==== Material shown

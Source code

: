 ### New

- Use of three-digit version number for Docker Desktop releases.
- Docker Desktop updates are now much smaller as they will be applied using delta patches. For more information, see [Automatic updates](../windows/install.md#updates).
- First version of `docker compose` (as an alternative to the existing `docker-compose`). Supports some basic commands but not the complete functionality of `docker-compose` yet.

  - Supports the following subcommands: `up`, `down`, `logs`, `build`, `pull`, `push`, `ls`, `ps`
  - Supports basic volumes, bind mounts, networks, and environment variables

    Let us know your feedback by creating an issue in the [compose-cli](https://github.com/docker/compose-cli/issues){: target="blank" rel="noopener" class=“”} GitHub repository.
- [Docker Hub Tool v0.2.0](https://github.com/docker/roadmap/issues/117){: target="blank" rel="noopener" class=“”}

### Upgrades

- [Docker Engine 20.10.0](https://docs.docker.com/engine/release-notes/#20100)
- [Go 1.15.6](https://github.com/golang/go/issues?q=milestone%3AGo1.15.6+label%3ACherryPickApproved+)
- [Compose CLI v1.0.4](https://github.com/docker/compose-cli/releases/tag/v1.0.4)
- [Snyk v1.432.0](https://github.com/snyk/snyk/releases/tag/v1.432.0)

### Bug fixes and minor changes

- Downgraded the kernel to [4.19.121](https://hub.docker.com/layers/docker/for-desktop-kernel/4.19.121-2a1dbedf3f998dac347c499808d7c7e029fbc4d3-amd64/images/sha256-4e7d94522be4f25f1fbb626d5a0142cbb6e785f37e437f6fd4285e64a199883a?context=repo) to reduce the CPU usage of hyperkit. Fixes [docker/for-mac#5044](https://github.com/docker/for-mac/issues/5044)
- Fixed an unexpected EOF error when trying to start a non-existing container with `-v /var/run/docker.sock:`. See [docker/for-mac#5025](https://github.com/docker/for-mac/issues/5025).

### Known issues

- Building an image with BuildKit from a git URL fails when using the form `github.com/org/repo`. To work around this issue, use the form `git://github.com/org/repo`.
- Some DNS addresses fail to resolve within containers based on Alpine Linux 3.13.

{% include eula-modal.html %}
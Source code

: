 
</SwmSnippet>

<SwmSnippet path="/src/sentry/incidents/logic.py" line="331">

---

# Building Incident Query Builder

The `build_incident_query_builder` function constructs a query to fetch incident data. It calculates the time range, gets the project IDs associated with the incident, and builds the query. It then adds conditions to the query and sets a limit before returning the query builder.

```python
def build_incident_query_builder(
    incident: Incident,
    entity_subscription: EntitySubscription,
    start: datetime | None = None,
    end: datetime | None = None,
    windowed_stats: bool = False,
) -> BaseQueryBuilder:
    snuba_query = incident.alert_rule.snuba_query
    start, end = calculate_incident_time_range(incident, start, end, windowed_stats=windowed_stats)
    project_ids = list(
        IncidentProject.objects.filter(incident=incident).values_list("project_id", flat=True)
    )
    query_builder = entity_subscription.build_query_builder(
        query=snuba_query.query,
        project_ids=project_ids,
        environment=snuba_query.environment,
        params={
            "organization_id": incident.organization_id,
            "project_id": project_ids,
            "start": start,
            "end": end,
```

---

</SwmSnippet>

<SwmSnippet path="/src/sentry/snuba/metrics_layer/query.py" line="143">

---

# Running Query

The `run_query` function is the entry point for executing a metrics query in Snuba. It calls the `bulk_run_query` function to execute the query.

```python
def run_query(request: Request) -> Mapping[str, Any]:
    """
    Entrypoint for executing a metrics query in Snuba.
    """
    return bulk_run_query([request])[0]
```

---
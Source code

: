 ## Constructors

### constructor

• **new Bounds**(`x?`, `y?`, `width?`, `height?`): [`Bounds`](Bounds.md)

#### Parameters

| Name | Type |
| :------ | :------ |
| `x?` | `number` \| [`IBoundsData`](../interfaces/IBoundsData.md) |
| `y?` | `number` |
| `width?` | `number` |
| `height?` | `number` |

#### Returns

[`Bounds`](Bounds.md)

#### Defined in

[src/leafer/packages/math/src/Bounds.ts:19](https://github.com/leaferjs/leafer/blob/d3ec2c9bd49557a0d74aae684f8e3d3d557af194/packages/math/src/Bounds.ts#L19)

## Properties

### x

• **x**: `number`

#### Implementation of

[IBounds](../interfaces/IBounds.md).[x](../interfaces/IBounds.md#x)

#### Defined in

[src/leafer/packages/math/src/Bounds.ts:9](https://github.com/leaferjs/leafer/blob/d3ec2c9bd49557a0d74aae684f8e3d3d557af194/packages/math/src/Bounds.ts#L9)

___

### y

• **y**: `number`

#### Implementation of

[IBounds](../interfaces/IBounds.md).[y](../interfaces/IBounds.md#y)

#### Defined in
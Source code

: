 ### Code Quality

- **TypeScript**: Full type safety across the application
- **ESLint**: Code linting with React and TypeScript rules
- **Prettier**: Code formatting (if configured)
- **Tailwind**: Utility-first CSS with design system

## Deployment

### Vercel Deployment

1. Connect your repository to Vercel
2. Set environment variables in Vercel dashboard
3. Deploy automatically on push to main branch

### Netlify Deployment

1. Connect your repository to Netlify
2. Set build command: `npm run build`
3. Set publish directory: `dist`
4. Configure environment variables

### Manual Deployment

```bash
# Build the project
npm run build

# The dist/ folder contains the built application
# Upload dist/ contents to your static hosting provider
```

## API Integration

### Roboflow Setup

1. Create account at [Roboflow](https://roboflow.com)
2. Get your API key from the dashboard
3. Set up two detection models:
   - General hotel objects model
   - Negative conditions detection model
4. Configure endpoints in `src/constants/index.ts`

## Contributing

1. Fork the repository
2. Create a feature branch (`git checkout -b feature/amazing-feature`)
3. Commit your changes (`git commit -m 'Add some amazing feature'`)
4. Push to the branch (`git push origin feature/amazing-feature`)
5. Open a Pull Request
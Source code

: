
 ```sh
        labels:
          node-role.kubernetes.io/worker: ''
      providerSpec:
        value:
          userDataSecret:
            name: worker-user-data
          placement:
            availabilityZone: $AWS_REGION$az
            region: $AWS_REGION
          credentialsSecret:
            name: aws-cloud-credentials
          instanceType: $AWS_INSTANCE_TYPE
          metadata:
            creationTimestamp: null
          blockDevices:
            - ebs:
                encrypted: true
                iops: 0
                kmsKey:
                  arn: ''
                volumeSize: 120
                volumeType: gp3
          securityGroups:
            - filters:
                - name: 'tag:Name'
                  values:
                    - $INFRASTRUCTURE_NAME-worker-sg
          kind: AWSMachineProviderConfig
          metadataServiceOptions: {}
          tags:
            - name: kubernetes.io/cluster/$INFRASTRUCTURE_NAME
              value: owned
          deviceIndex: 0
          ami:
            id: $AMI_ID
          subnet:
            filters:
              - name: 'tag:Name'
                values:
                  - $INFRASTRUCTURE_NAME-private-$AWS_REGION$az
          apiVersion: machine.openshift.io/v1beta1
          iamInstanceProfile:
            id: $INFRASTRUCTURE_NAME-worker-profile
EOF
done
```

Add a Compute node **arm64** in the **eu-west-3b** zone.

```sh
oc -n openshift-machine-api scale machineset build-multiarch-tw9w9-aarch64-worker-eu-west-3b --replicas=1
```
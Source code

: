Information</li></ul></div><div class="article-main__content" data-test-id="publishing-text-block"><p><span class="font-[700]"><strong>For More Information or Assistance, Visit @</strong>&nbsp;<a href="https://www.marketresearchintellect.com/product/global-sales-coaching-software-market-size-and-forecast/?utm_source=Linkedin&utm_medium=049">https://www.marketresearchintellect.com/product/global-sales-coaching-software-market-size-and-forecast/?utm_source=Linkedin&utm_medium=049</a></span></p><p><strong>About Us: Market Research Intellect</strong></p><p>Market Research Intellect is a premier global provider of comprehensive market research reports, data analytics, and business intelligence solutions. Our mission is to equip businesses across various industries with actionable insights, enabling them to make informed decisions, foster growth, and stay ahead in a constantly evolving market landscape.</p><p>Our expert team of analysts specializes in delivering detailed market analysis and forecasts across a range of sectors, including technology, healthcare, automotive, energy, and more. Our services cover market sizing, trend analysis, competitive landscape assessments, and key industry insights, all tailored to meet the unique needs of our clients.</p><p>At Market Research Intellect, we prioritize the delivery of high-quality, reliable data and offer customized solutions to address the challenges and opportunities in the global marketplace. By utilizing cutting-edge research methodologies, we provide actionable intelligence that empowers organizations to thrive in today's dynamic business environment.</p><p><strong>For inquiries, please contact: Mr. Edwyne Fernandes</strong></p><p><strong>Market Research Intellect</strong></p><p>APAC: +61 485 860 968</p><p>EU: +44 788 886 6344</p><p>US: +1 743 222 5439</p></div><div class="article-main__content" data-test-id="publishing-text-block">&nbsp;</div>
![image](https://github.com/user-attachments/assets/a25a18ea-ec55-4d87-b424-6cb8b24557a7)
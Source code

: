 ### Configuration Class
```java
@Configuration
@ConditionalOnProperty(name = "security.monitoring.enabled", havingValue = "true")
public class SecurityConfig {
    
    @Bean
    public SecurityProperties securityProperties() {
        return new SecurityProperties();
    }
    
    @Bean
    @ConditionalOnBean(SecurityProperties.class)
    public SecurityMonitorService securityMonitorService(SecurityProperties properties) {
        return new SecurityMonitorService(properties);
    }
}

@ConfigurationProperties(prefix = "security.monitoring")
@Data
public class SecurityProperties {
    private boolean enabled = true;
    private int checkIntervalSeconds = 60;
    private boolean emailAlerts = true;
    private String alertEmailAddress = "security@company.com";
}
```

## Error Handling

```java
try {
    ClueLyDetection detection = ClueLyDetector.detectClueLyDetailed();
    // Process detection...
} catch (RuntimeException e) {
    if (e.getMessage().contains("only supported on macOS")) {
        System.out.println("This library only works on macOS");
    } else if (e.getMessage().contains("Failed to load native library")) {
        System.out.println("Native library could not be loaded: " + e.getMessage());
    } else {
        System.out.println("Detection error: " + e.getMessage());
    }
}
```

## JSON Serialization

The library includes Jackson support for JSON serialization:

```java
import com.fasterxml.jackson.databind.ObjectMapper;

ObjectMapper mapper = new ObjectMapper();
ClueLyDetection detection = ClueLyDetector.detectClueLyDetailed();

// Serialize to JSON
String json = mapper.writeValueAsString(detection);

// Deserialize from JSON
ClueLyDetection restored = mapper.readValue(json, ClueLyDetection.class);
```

========

What is being asked
Task for the records above: copy every line in which the word "Connect" occurs.

Answer to the problem
1. Connect your repository to Vercel
1. Connect your repository to Netlify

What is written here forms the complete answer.